THE TASK - Reproduce, without alteration, every line of the data; exclude the images.

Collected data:
------------------------------
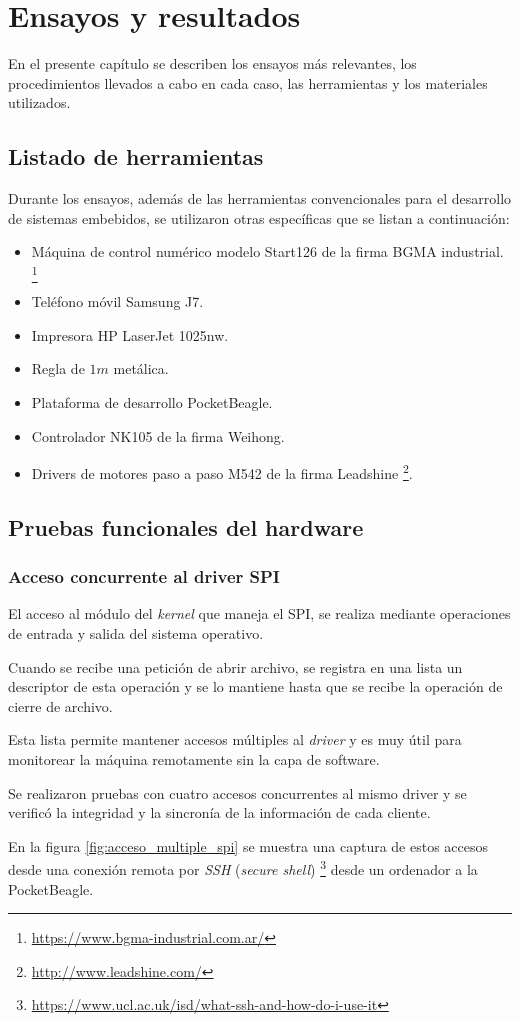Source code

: \chapter{Ensayos y resultados} %
\label{Chapter4}

En el presente capítulo se describen los ensayos más relevantes, los procedimientos llevados a cabo en cada caso, las herramientas y los materiales utilizados.

\section{Listado de herramientas}

Durante los ensayos, además de las herramientas convencionales para el desarrollo de sistemas embebidos, se utilizaron otras específicas que se listan a continuación:
\begin{itemize}
   \item{Máquina de control numérico modelo Start126 de la firma BGMA industrial. \footnote{\url{https://www.bgma-industrial.com.ar/}}}
   \item{Teléfono móvil Samsung J7.}
   \item{Impresora HP LaserJet 1025nw.}
   \item{Regla de $1m$ metálica.}
   \item{Plataforma de desarrollo PocketBeagle.}
   \item{Controlador NK105 de la firma Weihong.}
   \item{Drivers de motores paso a paso M542 de la firma Leadshine \footnote{\url{http://www.leadshine.com/}}.}
\end{itemize}

\section{Pruebas funcionales del hardware}
\label{sec:pruebasHW}

\subsection{Acceso concurrente al driver SPI}
El acceso al módulo del \textit{kernel} que maneja el SPI, se realiza mediante operaciones de entrada y salida del sistema operativo.\par
Cuando se recibe una petición de abrir archivo, se registra en una lista un descriptor de esta operación y se lo mantiene hasta que se recibe la operación de cierre de archivo. \par
Esta lista permite mantener accesos múltiples al \textit{driver} y es muy útil para monitorear la máquina remotamente sin la capa de software.\par
Se realizaron pruebas con cuatro accesos concurrentes al mismo driver y se verificó la integridad y la sincronía de la información de cada cliente.\par
En la figura \ref{fig:acceso_multiple_spi} se muestra una captura de estos accesos desde una conexión remota por \textit{SSH} (\textit{secure shell}) \footnote{\url{https://www.ucl.ac.uk/isd/what-ssh-and-how-do-i-use-it}} desde un ordenador a la PocketBeagle.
------------------------------
ANSWER SECTION -
Source code

: \chapter{Ensayos y resultados} %
\label{Chapter4}

En el presente capítulo se describen los ensayos más relevantes, los procedimientos llevados a cabo en cada caso, las herramientas y los materiales utilizados.

\section{Listado de herramientas}

Durante los ensayos, además de las herramientas convencionales para el desarrollo de sistemas embebidos, se utilizaron otras específicas que se listan a continuación:
\begin{itemize}
   \item{Máquina de control numérico modelo Start126 de la firma BGMA industrial. \footnote{\url{https://www.bgma-industrial.com.ar/}}}
   \item{Teléfono móvil Samsung J7.}
   \item{Impresora HP LaserJet 1025nw.}
   \item{Regla de $1m$ metálica.}
   \item{Plataforma de desarrollo PocketBeagle.}
   \item{Controlador NK105 de la firma Weihong.}
   \item{Drivers de motores paso a paso M542 de la firma Leadshine \footnote{\url{http://www.leadshine.com/}}.}
\end{itemize}

\section{Pruebas funcionales del hardware}
\label{sec:pruebasHW}

\subsection{Acceso concurrente al driver SPI}
El acceso al módulo del \textit{kernel} que maneja el SPI, se realiza mediante operaciones de entrada y salida del sistema operativo.\par
Cuando se recibe una petición de abrir archivo, se registra en una lista un descriptor de esta operación y se lo mantiene hasta que se recibe la operación de cierre de archivo. \par
Esta lista permite mantener accesos múltiples al \textit{driver} y es muy útil para monitorear la máquina remotamente sin la capa de software.\par
Se realizaron pruebas con cuatro accesos concurrentes al mismo driver y se verificó la integridad y la sincronía de la información de cada cliente.\par
En la figura \ref{fig:acceso_multiple_spi} se muestra una captura de estos accesos desde una conexión remota por \textit{SSH} (\textit{secure shell}) \footnote{\url{https://www.ucl.ac.uk/isd/what-ssh-and-how-do-i-use-it}} desde un ordenador a la PocketBeagle.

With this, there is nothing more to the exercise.